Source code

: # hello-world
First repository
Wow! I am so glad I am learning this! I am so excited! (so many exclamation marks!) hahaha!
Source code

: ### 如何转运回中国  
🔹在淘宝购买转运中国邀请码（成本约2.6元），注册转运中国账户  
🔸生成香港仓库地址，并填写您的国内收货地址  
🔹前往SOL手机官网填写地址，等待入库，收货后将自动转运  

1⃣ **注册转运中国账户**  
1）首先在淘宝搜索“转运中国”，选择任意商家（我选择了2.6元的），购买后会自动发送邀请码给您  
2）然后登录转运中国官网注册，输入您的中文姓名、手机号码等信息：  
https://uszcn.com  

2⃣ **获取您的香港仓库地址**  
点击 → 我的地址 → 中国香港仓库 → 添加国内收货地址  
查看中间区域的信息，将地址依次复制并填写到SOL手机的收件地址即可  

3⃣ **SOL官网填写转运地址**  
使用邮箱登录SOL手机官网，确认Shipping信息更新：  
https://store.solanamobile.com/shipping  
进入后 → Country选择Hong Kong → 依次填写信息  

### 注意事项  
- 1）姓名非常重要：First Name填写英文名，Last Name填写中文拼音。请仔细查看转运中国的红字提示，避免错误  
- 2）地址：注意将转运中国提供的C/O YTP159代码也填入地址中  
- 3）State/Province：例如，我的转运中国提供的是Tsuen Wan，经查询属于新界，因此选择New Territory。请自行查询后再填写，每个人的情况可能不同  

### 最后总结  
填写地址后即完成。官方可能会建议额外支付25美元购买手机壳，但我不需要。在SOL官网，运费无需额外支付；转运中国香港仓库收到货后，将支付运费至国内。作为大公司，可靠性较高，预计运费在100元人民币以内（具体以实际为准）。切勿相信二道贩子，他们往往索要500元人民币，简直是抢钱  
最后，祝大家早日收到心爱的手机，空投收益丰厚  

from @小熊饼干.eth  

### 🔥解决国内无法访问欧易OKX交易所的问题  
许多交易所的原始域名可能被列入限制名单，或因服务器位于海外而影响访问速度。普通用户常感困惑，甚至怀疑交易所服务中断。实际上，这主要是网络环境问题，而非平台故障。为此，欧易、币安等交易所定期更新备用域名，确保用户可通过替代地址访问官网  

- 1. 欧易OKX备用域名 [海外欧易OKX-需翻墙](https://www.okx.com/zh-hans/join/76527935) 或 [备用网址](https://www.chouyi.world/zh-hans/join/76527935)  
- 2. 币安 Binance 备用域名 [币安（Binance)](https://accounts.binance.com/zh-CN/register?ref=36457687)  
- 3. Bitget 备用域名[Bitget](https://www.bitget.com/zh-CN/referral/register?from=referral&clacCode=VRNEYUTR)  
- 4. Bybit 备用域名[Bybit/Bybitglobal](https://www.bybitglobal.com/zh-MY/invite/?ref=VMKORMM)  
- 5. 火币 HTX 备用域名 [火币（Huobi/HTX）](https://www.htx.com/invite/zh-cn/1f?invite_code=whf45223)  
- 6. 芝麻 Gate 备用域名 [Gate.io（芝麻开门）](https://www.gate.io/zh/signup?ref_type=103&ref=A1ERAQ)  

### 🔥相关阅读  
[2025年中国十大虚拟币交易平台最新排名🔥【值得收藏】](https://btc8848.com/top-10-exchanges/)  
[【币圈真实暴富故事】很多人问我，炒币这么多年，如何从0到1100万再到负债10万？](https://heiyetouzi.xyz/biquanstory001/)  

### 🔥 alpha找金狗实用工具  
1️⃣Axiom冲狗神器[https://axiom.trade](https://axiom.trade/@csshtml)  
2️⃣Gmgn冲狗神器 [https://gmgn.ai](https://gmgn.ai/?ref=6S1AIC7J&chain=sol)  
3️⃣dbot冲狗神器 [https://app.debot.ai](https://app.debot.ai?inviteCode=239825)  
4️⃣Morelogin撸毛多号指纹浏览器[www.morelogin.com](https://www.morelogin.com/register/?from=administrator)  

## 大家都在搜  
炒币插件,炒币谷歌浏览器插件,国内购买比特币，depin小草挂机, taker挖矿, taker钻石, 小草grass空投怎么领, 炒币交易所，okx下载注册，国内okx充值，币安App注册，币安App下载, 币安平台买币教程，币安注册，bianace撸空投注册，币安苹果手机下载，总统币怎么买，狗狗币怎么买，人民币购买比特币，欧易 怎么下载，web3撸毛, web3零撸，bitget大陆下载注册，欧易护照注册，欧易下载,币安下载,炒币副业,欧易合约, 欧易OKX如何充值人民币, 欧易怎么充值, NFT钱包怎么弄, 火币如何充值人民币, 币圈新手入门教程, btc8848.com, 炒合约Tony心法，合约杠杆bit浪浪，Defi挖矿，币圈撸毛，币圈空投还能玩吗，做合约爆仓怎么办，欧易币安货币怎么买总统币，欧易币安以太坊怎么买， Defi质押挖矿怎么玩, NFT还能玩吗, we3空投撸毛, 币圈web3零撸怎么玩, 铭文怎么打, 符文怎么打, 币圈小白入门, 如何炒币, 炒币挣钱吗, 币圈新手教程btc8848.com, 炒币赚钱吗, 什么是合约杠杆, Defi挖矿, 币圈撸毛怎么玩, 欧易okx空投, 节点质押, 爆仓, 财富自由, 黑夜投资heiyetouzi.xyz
○ ○ ○
▸ Try it:
Give every line of the listing again. Keep each one exact.

▸ Answer section:
Source code

: # hello-world
First repository
Wow! I am so glad I am learning this! I am so excited! (so many exclamation marks!) hahaha!
Source code

: ### 如何转运回中国  
🔹在淘宝购买转运中国邀请码（成本约2.6元），注册转运中国账户  
🔸生成香港仓库地址，并填写您的国内收货地址  
🔹前往SOL手机官网填写地址，等待入库，收货后将自动转运  

1⃣ **注册转运中国账户**  
1）首先在淘宝搜索“转运中国”，选择任意商家（我选择了2.6元的），购买后会自动发送邀请码给您  
2）然后登录转运中国官网注册，输入您的中文姓名、手机号码等信息：  
https://uszcn.com  

2⃣ **获取您的香港仓库地址**  
点击 → 我的地址 → 中国香港仓库 → 添加国内收货地址  
查看中间区域的信息，将地址依次复制并填写到SOL手机的收件地址即可  

3⃣ **SOL官网填写转运地址**  
使用邮箱登录SOL手机官网，确认Shipping信息更新：  
https://store.solanamobile.com/shipping  
进入后 → Country选择Hong Kong → 依次填写信息  

### 注意事项  
- 1）姓名非常重要：First Name填写英文名，Last Name填写中文拼音。请仔细查看转运中国的红字提示，避免错误  
- 2）地址：注意将转运中国提供的C/O YTP159代码也填入地址中  
- 3）State/Province：例如，我的转运中国提供的是Tsuen Wan，经查询属于新界，因此选择New Territory。请自行查询后再填写，每个人的情况可能不同  

### 最后总结  
填写地址后即完成。官方可能会建议额外支付25美元购买手机壳，但我不需要。在SOL官网，运费无需额外支付；转运中国香港仓库收到货后，将支付运费至国内。作为大公司，可靠性较高，预计运费在100元人民币以内（具体以实际为准）。切勿相信二道贩子，他们往往索要500元人民币，简直是抢钱  
最后，祝大家早日收到心爱的手机，空投收益丰厚  

from @小熊饼干.eth  

### 🔥解决国内无法访问欧易OKX交易所的问题  
许多交易所的原始域名可能被列入限制名单，或因服务器位于海外而影响访问速度。普通用户常感困惑，甚至怀疑交易所服务中断。实际上，这主要是网络环境问题，而非平台故障。为此，欧易、币安等交易所定期更新备用域名，确保用户可通过替代地址访问官网  

- 1. 欧易OKX备用域名 [海外欧易OKX-需翻墙](https://www.okx.com/zh-hans/join/76527935) 或 [备用网址](https://www.chouyi.world/zh-hans/join/76527935)  
- 2. 币安 Binance 备用域名 [币安（Binance)](https://accounts.binance.com/zh-CN/register?ref=36457687)  
- 3. Bitget 备用域名[Bitget](https://www.bitget.com/zh-CN/referral/register?from=referral&clacCode=VRNEYUTR)  
- 4. Bybit 备用域名[Bybit/Bybitglobal](https://www.bybitglobal.com/zh-MY/invite/?ref=VMKORMM)  
- 5. 火币 HTX 备用域名 [火币（Huobi/HTX）](https://www.htx.com/invite/zh-cn/1f?invite_code=whf45223)  
- 6. 芝麻 Gate 备用域名 [Gate.io（芝麻开门）](https://www.gate.io/zh/signup?ref_type=103&ref=A1ERAQ)  

### 🔥相关阅读  
[2025年中国十大虚拟币交易平台最新排名🔥【值得收藏】](https://btc8848.com/top-10-exchanges/)  
[【币圈真实暴富故事】很多人问我，炒币这么多年，如何从0到1100万再到负债10万？](https://heiyetouzi.xyz/biquanstory001/)  

### 🔥 alpha找金狗实用工具  
1️⃣Axiom冲狗神器[https://axiom.trade](https://axiom.trade/@csshtml)  
2️⃣Gmgn冲狗神器 [https://gmgn.ai](https://gmgn.ai/?ref=6S1AIC7J&chain=sol)  
3️⃣dbot冲狗神器 [https://app.debot.ai](https://app.debot.ai?inviteCode=239825)  
4️⃣Morelogin撸毛多号指纹浏览器[www.morelogin.com](https://www.morelogin.com/register/?from=administrator)  

## 大家都在搜  
炒币插件,炒币谷歌浏览器插件,国内购买比特币，depin小草挂机, taker挖矿, taker钻石, 小草grass空投怎么领, 炒币交易所，okx下载注册，国内okx充值，币安App注册，币安App下载, 币安平台买币教程，币安注册，bianace撸空投注册，币安苹果手机下载，总统币怎么买，狗狗币怎么买，人民币购买比特币，欧易 怎么下载，web3撸毛, web3零撸，bitget大陆下载注册，欧易护照注册，欧易下载,币安下载,炒币副业,欧易合约, 欧易OKX如何充值人民币, 欧易怎么充值, NFT钱包怎么弄, 火币如何充值人民币, 币圈新手入门教程, btc8848.com, 炒合约Tony心法，合约杠杆bit浪浪，Defi挖矿，币圈撸毛，币圈空投还能玩吗，做合约爆仓怎么办，欧易币安货币怎么买总统币，欧易币安以太坊怎么买， Defi质押挖矿怎么玩, NFT还能玩吗, we3空投撸毛, 币圈web3零撸怎么玩, 铭文怎么打, 符文怎么打, 币圈小白入门, 如何炒币, 炒币挣钱吗, 币圈新手教程btc8848.com, 炒币赚钱吗, 什么是合约杠杆, Defi挖矿, 币圈撸毛怎么玩, 欧易okx空投, 节点质押, 爆仓, 财富自由, 黑夜投资heiyetouzi.xyz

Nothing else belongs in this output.